> [TASK]
Write out each line below precisely, passing over the pictures.

> [THE INPUT]
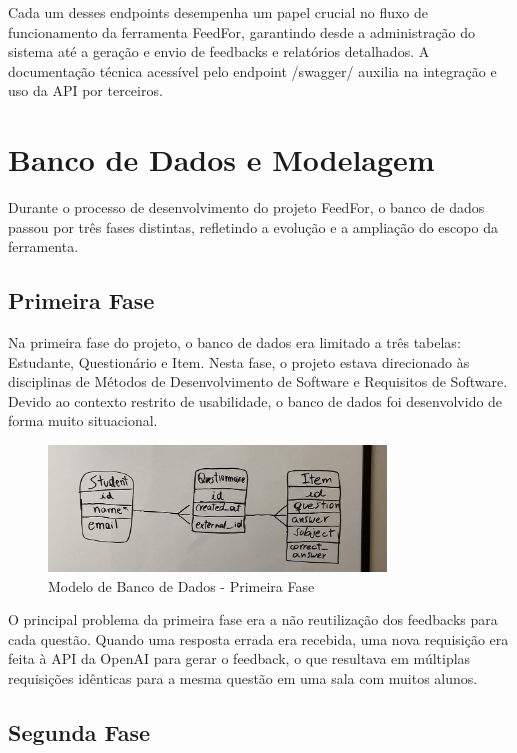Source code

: Cada um desses endpoints desempenha um papel crucial no fluxo de funcionamento da ferramenta FeedFor, garantindo desde a administração do sistema até a geração e envio de feedbacks e relatórios detalhados. A documentação técnica acessível pelo endpoint /swagger/ auxilia na integração e uso da API por terceiros.

\section{Banco de Dados e Modelagem}

Durante o processo de desenvolvimento do projeto FeedFor, o banco de dados passou por três fases distintas, refletindo a evolução e a ampliação do escopo da ferramenta.

\subsection{Primeira Fase}

Na primeira fase do projeto, o banco de dados era limitado a três tabelas: Estudante, Questionário e Item. Nesta fase, o projeto estava direcionado às disciplinas de Métodos de Desenvolvimento de Software e Requisitos de Software. Devido ao contexto restrito de usabilidade, o banco de dados foi desenvolvido de forma muito situacional.

\begin{figure}[H]
    \centering
    \includegraphics[width=0.8\textwidth]{figuras/bd-phase1.jpeg}
    \caption{Modelo de Banco de Dados - Primeira Fase}
    \label{fig:first_phase}
\end{figure}

O principal problema da primeira fase era a não reutilização dos feedbacks para cada questão. Quando uma resposta errada era recebida, uma nova requisição era feita à API da OpenAI para gerar o feedback, o que resultava em múltiplas requisições idênticas para a mesma questão em uma sala com muitos alunos.

\subsection{Segunda Fase}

> [ANSWER AREA]
Source code

: Cada um desses endpoints desempenha um papel crucial no fluxo de funcionamento da ferramenta FeedFor, garantindo desde a administração do sistema até a geração e envio de feedbacks e relatórios detalhados. A documentação técnica acessível pelo endpoint /swagger/ auxilia na integração e uso da API por terceiros.

\section{Banco de Dados e Modelagem}

Durante o processo de desenvolvimento do projeto FeedFor, o banco de dados passou por três fases distintas, refletindo a evolução e a ampliação do escopo da ferramenta.

\subsection{Primeira Fase}

Na primeira fase do projeto, o banco de dados era limitado a três tabelas: Estudante, Questionário e Item. Nesta fase, o projeto estava direcionado às disciplinas de Métodos de Desenvolvimento de Software e Requisitos de Software. Devido ao contexto restrito de usabilidade, o banco de dados foi desenvolvido de forma muito situacional.

\begin{figure}[H]
    \centering
    \includegraphics[width=0.8\textwidth]{figuras/bd-phase1.jpeg}
    \caption{Modelo de Banco de Dados - Primeira Fase}
    \label{fig:first_phase}
\end{figure}

O principal problema da primeira fase era a não reutilização dos feedbacks para cada questão. Quando uma resposta errada era recebida, uma nova requisição era feita à API da OpenAI para gerar o feedback, o que resultava em múltiplas requisições idênticas para a mesma questão em uma sala com muitos alunos.

\subsection{Segunda Fase}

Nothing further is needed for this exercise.